The scenario is as follows:
- Developers are required to build new APIs consistently to achieve specific business objectives.
- The technical competence to specify and support the building of these APIs is currently a scarce resource, which slows the company down.
- The mobile view shown in Appendix 1 is a frontend-view which lacks an API solution on the backend.
- The API definition and implementation can often occur too late in the SDLC which is something we would like to improve upon.
- Product Managers only have limited technical knowledge and require assistance in describing the technical implementation details for less experienced developers.
- The frontend-developers are competent and can be frustrated by delays in API availability
- We want work between frontend and backend to happen in parallel.

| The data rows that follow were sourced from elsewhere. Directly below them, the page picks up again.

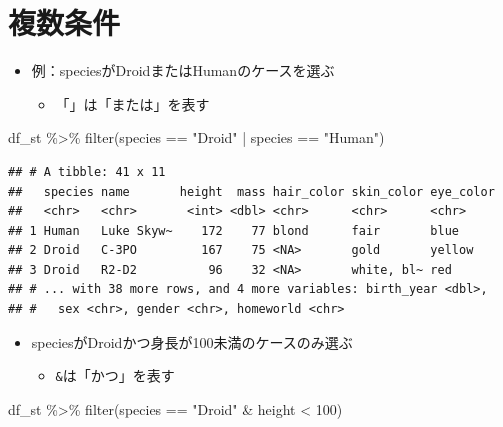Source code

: \documentclass[
  xelatex,ja=standard, b5paper]{bxjsbook}
\newenvironment{Shaded}{\begin{snugshade}}{\end{snugshade}}
\newcommand{\DecValTok}[1]{\textcolor[rgb]{0.00,0.00,0.81}{#1}}
\newcommand{\FunctionTok}[1]{\textcolor[rgb]{0.00,0.00,0.00}{#1}}
\newcommand{\NormalTok}[1]{#1}
\newcommand{\SpecialCharTok}[1]{\textcolor[rgb]{0.00,0.00,0.00}{#1}}
\newcommand{\StringTok}[1]{\textcolor[rgb]{0.31,0.60,0.02}{#1}}
\providecommand{\tightlist}{%
  \setlength{\itemsep}{0pt}\setlength{\parskip}{0pt}}
\begin{document}
\hypertarget{filter-multi}{%
\section{複数条件}\label{filter-multi}}

\begin{itemize}
\tightlist
\item
  例：speciesがDroidまたはHumanのケースを選ぶ

  \begin{itemize}
  \tightlist
  \item
    「\texttt{\textbar{}}」は「または」を表す
  \end{itemize}
\end{itemize}

\begin{Shaded}
\begin{Highlighting}[]
\NormalTok{df\_st }\SpecialCharTok{\%\textgreater{}\%} 
  \FunctionTok{filter}\NormalTok{(species }\SpecialCharTok{==} \StringTok{"Droid"} \SpecialCharTok{|}\NormalTok{ species }\SpecialCharTok{==} \StringTok{"Human"}\NormalTok{)}
\end{Highlighting}
\end{Shaded}

\begin{verbatim}
## # A tibble: 41 x 11
##   species name       height  mass hair_color skin_color eye_color
##   <chr>   <chr>       <int> <dbl> <chr>      <chr>      <chr>    
## 1 Human   Luke Skyw~    172    77 blond      fair       blue     
## 2 Droid   C-3PO         167    75 <NA>       gold       yellow   
## 3 Droid   R2-D2          96    32 <NA>       white, bl~ red      
## # ... with 38 more rows, and 4 more variables: birth_year <dbl>,
## #   sex <chr>, gender <chr>, homeworld <chr>
\end{verbatim}

\begin{itemize}
\tightlist
\item
  speciesがDroidかつ身長が100未満のケースのみ選ぶ

  \begin{itemize}
  \tightlist
  \item
    \texttt{\&}は「かつ」を表す
  \end{itemize}
\end{itemize}

\begin{Shaded}
\begin{Highlighting}[]
\NormalTok{df\_st }\SpecialCharTok{\%\textgreater{}\%} 
  \FunctionTok{filter}\NormalTok{(species }\SpecialCharTok{==} \StringTok{"Droid"} \SpecialCharTok{\&}\NormalTok{ height }\SpecialCharTok{\textless{}} \DecValTok{100}\NormalTok{)}
\end{Highlighting}
\end{Shaded}
\end{document}
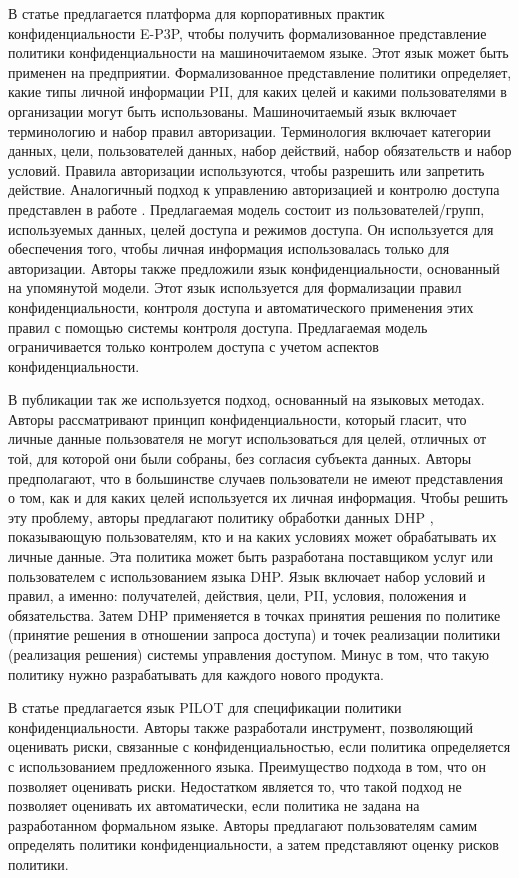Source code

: \documentclass[../main]{subfiles}
\begin{document}
В статье \cite{MDPI11} предлагается платформа для корпоративных практик конфиденциальности E-P3P, чтобы получить формализованное представление политики конфиденциальности на машиночитаемом языке. Этот язык может быть применен на предприятии. Формализованное представление политики определяет, какие типы личной информации PII, для каких целей и какими пользователями в организации могут быть использованы. Машиночитаемый язык включает терминологию и набор правил авторизации. Терминология включает категории данных, цели, пользователей данных, набор действий, набор обязательств и набор условий. Правила авторизации используются, чтобы разрешить или запретить действие. Аналогичный подход к управлению авторизацией и контролю доступа представлен в работе \cite{MDPI12}. Предлагаемая модель состоит из пользователей/групп, используемых данных, целей доступа и режимов доступа. Он используется для обеспечения того, чтобы личная информация использовалась только для авторизации. Авторы \cite{MDPI12} также предложили язык конфиденциальности, основанный на упомянутой модели. Этот язык используется для формализации правил конфиденциальности, контроля доступа и автоматического применения этих правил с помощью системы контроля доступа. Предлагаемая модель ограничивается только контролем доступа с учетом аспектов конфиденциальности.

В публикации \cite{MDPI13} так же используется подход, основанный на языковых методах. Авторы \cite{MDPI13} рассматривают принцип конфиденциальности, который гласит, что личные данные пользователя не могут использоваться для целей, отличных от той, для которой они были собраны, без согласия субъекта данных. Авторы \cite{MDPI13} предполагают, что в большинстве случаев пользователи не имеют представления о том, как и для каких целей используется их личная информация. Чтобы решить эту проблему, авторы предлагают политику обработки данных DHP \cite{MDPI13}, показывающую пользователям, кто и на каких условиях может обрабатывать их личные данные. Эта политика может быть разработана поставщиком услуг или пользователем с использованием языка DHP. Язык включает набор условий и правил, а именно: получателей, действия, цели, PII, условия, положения и обязательства. Затем DHP применяется в точках принятия решения по политике (принятие решения в отношении запроса доступа) и точек реализации политики (реализация решения) системы управления доступом. Минус в том, что такую ​​политику нужно разрабатывать для каждого нового продукта.

В статье \cite{MDPI14} предлагается язык PILOT для спецификации политики конфиденциальности. Авторы также разработали инструмент, позволяющий оценивать риски, связанные с конфиденциальностью, если политика определяется с использованием предложенного языка. Преимущество подхода в том, что он позволяет оценивать риски. Недостатком является то, что такой подход не позволяет оценивать их автоматически, если политика не задана на разработанном формальном языке. Авторы предлагают пользователям самим определять политики конфиденциальности, а затем представляют оценку рисков политики.
\end{document}

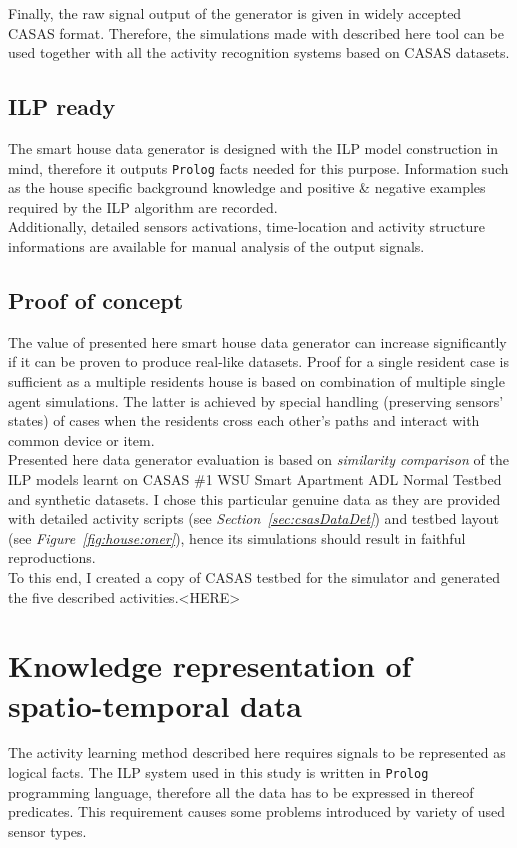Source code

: \documentclass[10pt, a4paper, pdflatex, leqno, twoside, openright]{report}
\begin{document}
Finally, the raw signal output of the generator is given in widely accepted CASAS format. Therefore, the simulations made with described here tool can be used together with all the activity recognition systems based on CASAS datasets.

    \subsection{ILP ready}
The smart house data generator is designed with the ILP model construction in mind, therefore it outputs \texttt{Prolog} facts needed for this purpose. Information such as the house specific background knowledge and positive \& negative examples required by the ILP algorithm are recorded.\\
Additionally, detailed sensors activations, time-location and activity structure informations are available for manual analysis of the output signals.

    \subsection{Proof of concept}
The value of presented here smart house data generator can increase significantly if it can be proven to produce real-like datasets. Proof for a single resident case is sufficient as a multiple residents house is based on combination of multiple single agent simulations. The latter is achieved by special handling (preserving sensors' states) of cases when the residents cross each other's paths and interact with common device or item.\\

Presented here data generator evaluation is based on \emph{similarity comparison} of the ILP models learnt on CASAS \#1 WSU Smart Apartment ADL Normal Testbed and synthetic datasets. I chose this particular genuine data as they are provided with detailed activity scripts (see \emph{Section~\ref{sec:csasDataDet}}) and testbed layout (see \emph{Figure~\ref{fig:house:oner}}), hence its simulations should result in faithful reproductions.\\

To this end, I created a copy of CASAS testbed for the simulator and generated the five described activities.<HERE>

  \section{Knowledge representation of spatio-temporal data}
The activity learning method described here requires signals to be represented as logical facts. The ILP system used in this study is written in \texttt{Prolog} programming language, therefore all the data has to be expressed in thereof predicates. This requirement causes some problems introduced by variety of used sensor types.\\
\end{document}
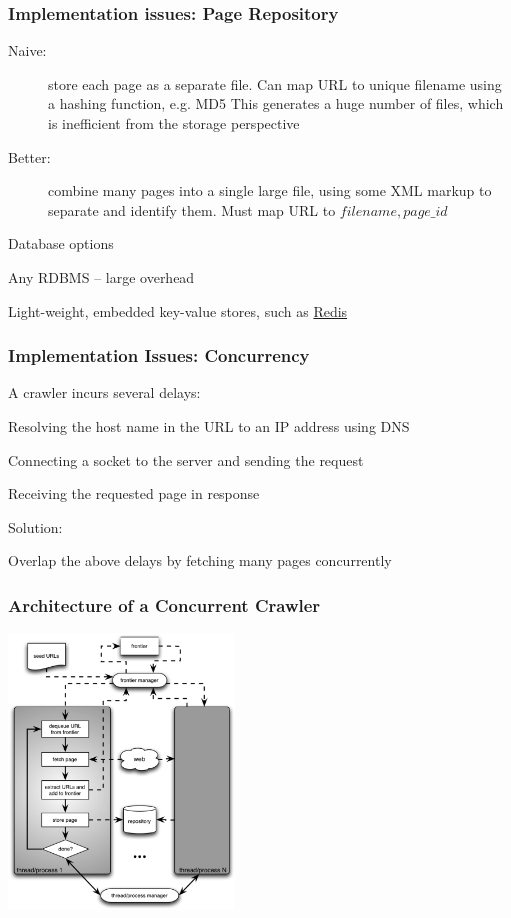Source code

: \documentclass{beamer}
\begin{document}
\begin{frame} \frametitle{Implementation issues: Page Repository}

\begin{description}
\item [Naive:] store each page as a separate file.
Can map URL to unique filename using a hashing function, e.g. MD5
This generates a huge number of files, which is inefficient from the storage perspective

\item [Better:] combine many pages into a single large file, using some XML markup to separate and identify them.
Must map URL to ${filename, page\_id}$
\end{description}

\begin{block}{Database options}

Any RDBMS -- large overhead

Light-weight, embedded key-value stores, such as \href{https://redis.io/}{Redis}

\end{block}

\end{frame}

\begin{frame} \frametitle{Implementation Issues: Concurrency}

\begin{block}{A crawler incurs several delays:}

Resolving the host name in the URL to an IP address using DNS

Connecting a socket to the server and sending the request

Receiving the requested page in response
\end{block}

\begin{block}{Solution:} 

Overlap the above delays by fetching many pages concurrently
\end{block}


\end{frame}

\begin{frame} \frametitle{Architecture of a Concurrent Crawler}

    \centering
    \includegraphics[width=6cm]{concurrent-crawler-arch}

\end{frame}
\end{document}
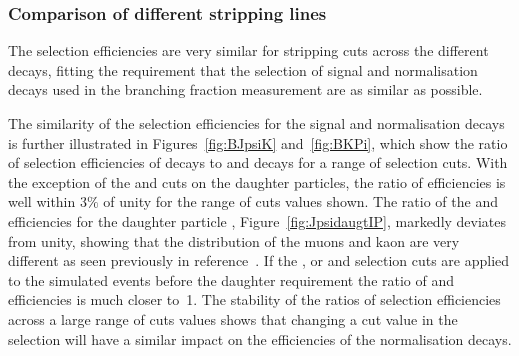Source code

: \subsubsection*{Comparison of different stripping lines}

The selection efficiencies are very similar for stripping cuts across the different decays, fitting the requirement that the selection of signal and normalisation decays used in the branching fraction measurement are as similar as possible. 

The similarity of the selection efficiencies for the signal and normalisation decays is further illustrated in Figures~\ref{fig:BJpsiK} and~\ref{fig:BKPi}, which show the ratio of selection efficiencies of \bsmumu decays to \bujpsik and \bdkpi decays for a range of selection cuts. With the exception of the \bsmumu and \bujpsik \chiIP cuts on the daughter particles, the ratio of efficiencies is well within $3\%$ of unity for the range of cuts values shown. The ratio of the \bsmumu and \bujpsik efficiencies for the daughter particle \chiIP, Figure~\ref{fig:JpsidaugtIP}, markedly deviates from unity, showing that the \chiIP distribution of the muons and kaon are very different as seen previously in reference~\cite{Diego}. If the \chiFD, \bs or \jpsi \chiIP and \chivtx selection cuts are applied to the simulated events before the daughter \chiIP requirement the ratio of \bsmumu and \bujpsik efficiencies is much closer to~1. The stability of the ratios of selection efficiencies across a large range of cuts values shows that changing a cut value in the \bmumu selection will have a similar impact on the efficiencies of the normalisation decays. 

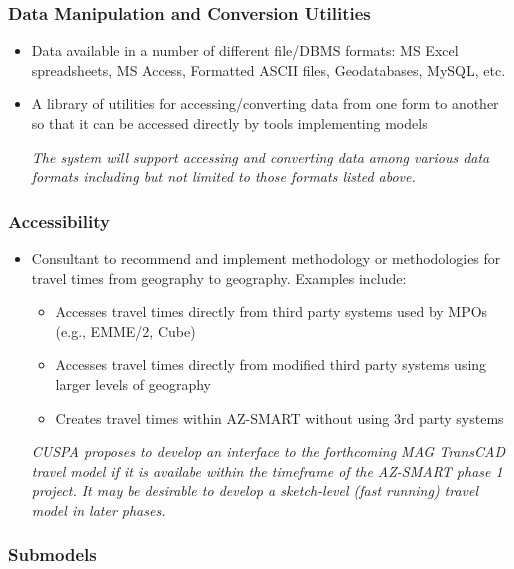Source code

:\subsubsection{Data Manipulation and Conversion Utilities}

\begin{itemize}

\item Data available in a number of different file/DBMS formats: MS Excel spreadsheets, MS Access, Formatted ASCII files, Geodatabases, MySQL, etc.
\item A library of utilities for accessing/converting data from one form to another so that it can be accessed directly by tools implementing models

\emph{The system will support accessing and converting data among various data formats including but not limited to those formats listed above.}

\end{itemize}

\subsubsection{Accessibility}

\begin{itemize}

\item Consultant to recommend and implement methodology or methodologies for travel times from geography to geography. Examples include:
\begin{itemize}
\item Accesses travel times directly from third party systems used by MPOs (e.g., EMME/2, Cube)
\item Accesses travel times directly from modified third party systems using larger levels of geography
\item Creates travel times within AZ-SMART without using 3rd party systems
\end{itemize}

\emph{CUSPA proposes to develop an interface to the forthcoming MAG TransCAD travel model if it is availabe within the timeframe of the AZ-SMART phase 1 project.  It may be desirable to develop a sketch-level (fast running) travel model in later phases.}

\end{itemize}

\subsubsection{Submodels}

It seems that the core problem is the growing business outpaces the capacity of the backend engineering teams.
Improving productivity of the backend developers would help solve the problem.
Hence DORA framework is a suitable methodology to be applied in this case.
Our goal is to improve these DORA metrics:
- Frequency of deployments
- Lead time for changes
- Change failure rate
- Time to recovery
Also, I would like to add one addtional metric:
- Time from idea to code
Micro-services are much easier to understand and develop. Product managers can get shorter feedback loops with less experienced developers.
It basically shifts the burden of understanding/managing complexity from developers to architects.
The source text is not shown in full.